Task goal: Please retype the entries below exactly, only from their first line through the line containing "which is obligatorily", leaving every picture out.

[[ Records to use open ]]

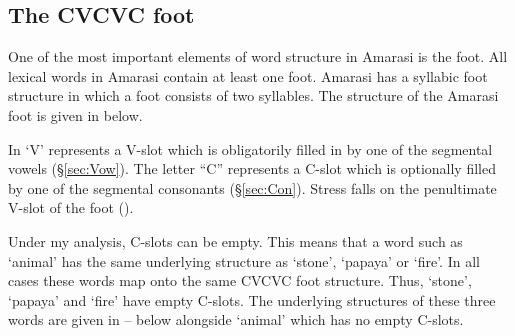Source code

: \subsection{The CVCVC foot}\label{sec:TheFoo}
One of the most important elements of word structure in Amarasi is the foot.
All lexical words in Amarasi contain at least one foot.
Amarasi has a syllabic foot structure in which a foot consists of two syllables.
The structure of the Amarasi foot is given in  below.

\begin{exe}
	\label{ex:Ft.->CVCVC}
\end{exe}

In  `V' represents a V-slot
which is obligatorily filled in by one of the segmental vowels ({\S}\ref{sec:Vow}).
The letter ``C'' represents a C-slot which is optionally
filled by one of the segmental consonants ({\S}\ref{sec:Con}).
Stress falls on the penultimate V-slot of the foot ().

Under my analysis, C-slots can be empty.
This means that a word such as  `animal'
has the same underlying structure as  `stone',  `papaya' or  `fire'.
In all cases these words map onto the same CVCVC foot structure.
Thus,  `stone',  `papaya'  and  `fire' have empty C-slots.
The underlying structures of these three words
are given in -- below
alongside  `animal' which has no empty C-slots.

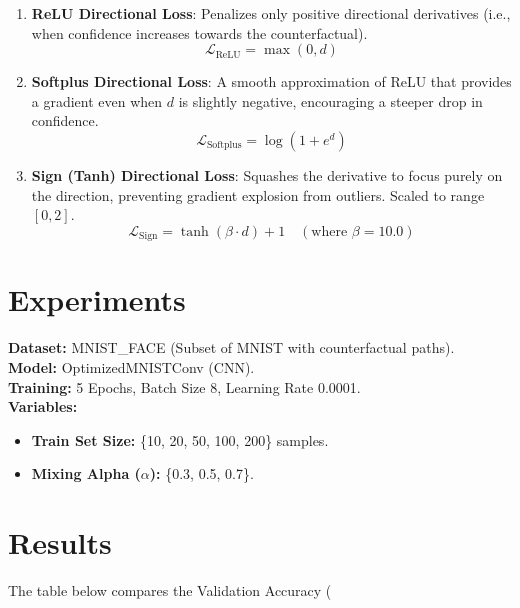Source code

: \documentclass{article}
\begin{document}
\begin{enumerate}
    \item \textbf{ReLU Directional Loss}: Penalizes only positive directional derivatives (i.e., when confidence increases towards the counterfactual).
    \[
    \mathcal{L}_{\text{ReLU}} = \max(0, d)
    \]
    
    \item \textbf{Softplus Directional Loss}: A smooth approximation of ReLU that provides a gradient even when $d$ is slightly negative, encouraging a steeper drop in confidence.
    \[
    \mathcal{L}_{\text{Softplus}} = \log(1 + e^d)
    \]
    
    \item \textbf{Sign (Tanh) Directional Loss}: Squashes the derivative to focus purely on the direction, preventing gradient explosion from outliers. Scaled to range $[0, 2]$.
    \[
    \mathcal{L}_{\text{Sign}} = \tanh(\beta \cdot d) + 1 \quad (\text{where } \beta = 10.0)
    \]
\end{enumerate}

\section{Experiments}

\textbf{Dataset:} MNIST\_FACE (Subset of MNIST with counterfactual paths). \\
\textbf{Model:} OptimizedMNISTConv (CNN). \\
\textbf{Training:} 5 Epochs, Batch Size 8, Learning Rate 0.0001. \\
\textbf{Variables:}
\begin{itemize}
    \item \textbf{Train Set Size:} \{10, 20, 50, 100, 200\} samples.
    \item \textbf{Mixing Alpha ($\alpha$):} \{0.3, 0.5, 0.7\}.
\end{itemize}

\section{Results}

The table below compares the Validation Accuracy (%
\end{document}
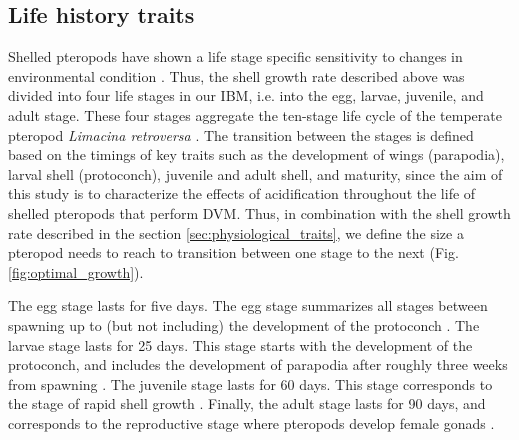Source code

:     
       
    


\subsection{Life history traits}\label{sec:life_history_traits}

Shelled pteropods have shown a  life stage specific sensitivity to changes in environmental condition \citep{Thabet2015Lifestages,Bednarsek2016CumulativeEffects}. Thus, the shell growth rate described above was divided into four life stages in our IBM, i.e. into the egg, larvae, juvenile, and adult stage. These four stages aggregate the ten-stage life cycle of the temperate pteropod \textit{Limacina retroversa} \citep{Howes2014Lab,Thabet2015Lifestages}. The transition between the stages is defined based on the timings of key traits such as the development of wings (parapodia), larval shell (protoconch), juvenile and adult shell, and maturity, since the aim of this study is to characterize the effects of acidification throughout the life of shelled pteropods that perform DVM. Thus, in combination with the shell growth rate described in the section \ref{sec:physiological_traits}, we define the size a pteropod needs to reach to transition between one stage to the next (Fig. \ref{fig:optimal_growth}).


The egg stage lasts for five days. The egg stage summarizes all stages between spawning up to (but not including) the development of the protoconch \citep{Thabet2015Lifestages}. The larvae stage lasts for 25 days. This stage starts with the development of the protoconch, and includes the development of parapodia after roughly three weeks from spawning \citep{Thabet2015Lifestages}. The juvenile stage lasts for 60 days. This stage corresponds to the stage of rapid shell growth \citep{Thabet2015Lifestages}. Finally, the adult stage lasts for 90 days, and corresponds to the reproductive stage where pteropods develop female gonads \cite{lalli1989pelagic,Thabet2015Lifestages,Bednarsek2016CumulativeEffects}.


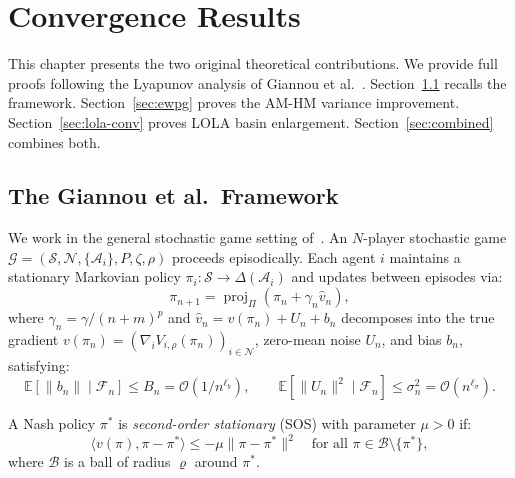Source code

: \chapter{Convergence Results}
\label{ch:results}

This chapter presents the two original theoretical contributions. We provide full proofs following the Lyapunov analysis of Giannou et al.~\cite{giannou2022}. Section~\ref{sec:giannou-recap} recalls the framework. Section~\ref{sec:ewpg} proves the AM-HM variance improvement. Section~\ref{sec:lola-conv} proves LOLA basin enlargement. Section~\ref{sec:combined} combines both.


\section{The Giannou et al.\ Framework}
\label{sec:giannou-recap}

We work in the general stochastic game setting of~\cite{giannou2022}. An $N$-player stochastic game $\mathcal{G} = (\mathcal{S}, \mathcal{N}, \{\mathcal{A}_i\}, P, \zeta, \rho)$ proceeds episodically. Each agent $i$ maintains a stationary Markovian policy $\pi_i: \mathcal{S} \to \Delta(\mathcal{A}_i)$ and updates between episodes via:
\begin{equation}
\label{eq:pg-ch3}
\tag{PG}
    \pi_{n+1} = \operatorname{proj}_\Pi(\pi_n + \gamma_n \hat{v}_n),
\end{equation}
where $\gamma_n = \gamma/(n+m)^p$ and $\hat{v}_n = v(\pi_n) + U_n + b_n$ decomposes into the true gradient $v(\pi_n) = (\nabla_i V_{i,\rho}(\pi_n))_{i \in \mathcal{N}}$, zero-mean noise $U_n$, and bias $b_n$, satisfying:
\begin{equation}
\label{eq:bias-var-ch3}
    \mathbb{E}[\|b_n\| \mid \mathcal{F}_n] \leq B_n = \mathcal{O}(1/n^{\ell_b}), \qquad \mathbb{E}[\|U_n\|^2 \mid \mathcal{F}_n] \leq \sigma_n^2 = \mathcal{O}(n^{\ell_\sigma}).
\end{equation}

A Nash policy $\pi^*$ is \emph{second-order stationary} (SOS) with parameter $\mu > 0$ if:
\begin{equation}
\label{eq:sos-ch3}
\tag{SOS}
    \langle v(\pi), \pi - \pi^* \rangle \leq -\mu \|\pi - \pi^*\|^2 \quad \text{for all } \pi \in \mathcal{B} \setminus \{\pi^*\},
\end{equation}
where $\mathcal{B}$ is a ball of radius $\varrho$ around $\pi^*$.

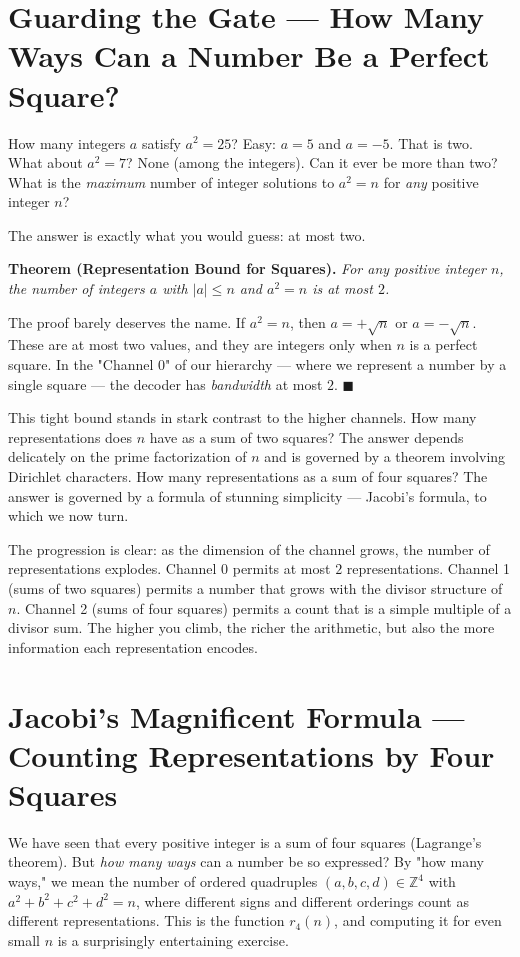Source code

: \documentclass[11pt,twoside,openright]{book}
\theoremstyle{definition}
\theoremstyle{remark}
\begin{document}
\section{Guarding the Gate --- How Many Ways Can a Number Be a Perfect Square?}

How many integers $a$ satisfy $a^2 = 25$? Easy: $a = 5$ and $a = -5$. That is two. What about $a^2 = 7$? None (among the integers). Can it ever be more than two? What is the \textit{maximum} number of integer solutions to $a^2 = n$ for \textit{any} positive integer $n$?

The answer is exactly what you would guess: at most two.

\textbf{Theorem (Representation Bound for Squares).} \textit{For any positive integer $n$, the number of integers $a$ with $|a| \leq n$ and $a^2 = n$ is at most $2$.}

The proof barely deserves the name. If $a^2 = n$, then $a = +\sqrt{n}$ or $a = -\sqrt{n}$. These are at most two values, and they are integers only when $n$ is a perfect square. In the "Channel 0" of our hierarchy --- where we represent a number by a single square --- the decoder has \textit{bandwidth} at most $2$. $\blacksquare$


This tight bound stands in stark contrast to the higher channels. How many representations does $n$ have as a sum of two squares? The answer depends delicately on the prime factorization of $n$ and is governed by a theorem involving Dirichlet characters. How many representations as a sum of four squares? The answer is governed by a formula of stunning simplicity --- Jacobi's formula, to which we now turn.

The progression is clear: as the dimension of the channel grows, the number of representations explodes. Channel 0 permits at most $2$ representations. Channel 1 (sums of two squares) permits a number that grows with the divisor structure of $n$. Channel 2 (sums of four squares) permits a count that is a simple multiple of a divisor sum. The higher you climb, the richer the arithmetic, but also the more information each representation encodes.


\section{Jacobi's Magnificent Formula --- Counting Representations by Four Squares}

We have seen that every positive integer is a sum of four squares (Lagrange's theorem). But \textit{how many ways} can a number be so expressed? By "how many ways," we mean the number of ordered quadruples $(a, b, c, d) \in \mathbb{Z}^4$ with $a^2 + b^2 + c^2 + d^2 = n$, where different signs and different orderings count as different representations. This is the function $r_4(n)$, and computing it for even small $n$ is a surprisingly entertaining exercise.
\end{document}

[[ Records to use closed ]]

Solved exercise:
Source code

: \subsection{The CVCVC foot}\label{sec:TheFoo}
One of the most important elements of word structure in Amarasi is the foot.
All lexical words in Amarasi contain at least one foot.
Amarasi has a syllabic foot structure in which a foot consists of two syllables.
The structure of the Amarasi foot is given in  below.

\begin{exe}
	\label{ex:Ft.->CVCVC}
\end{exe}

In  `V' represents a V-slot
which is obligatorily filled in by one of the segmental vowels ({\S}\ref{sec:Vow}).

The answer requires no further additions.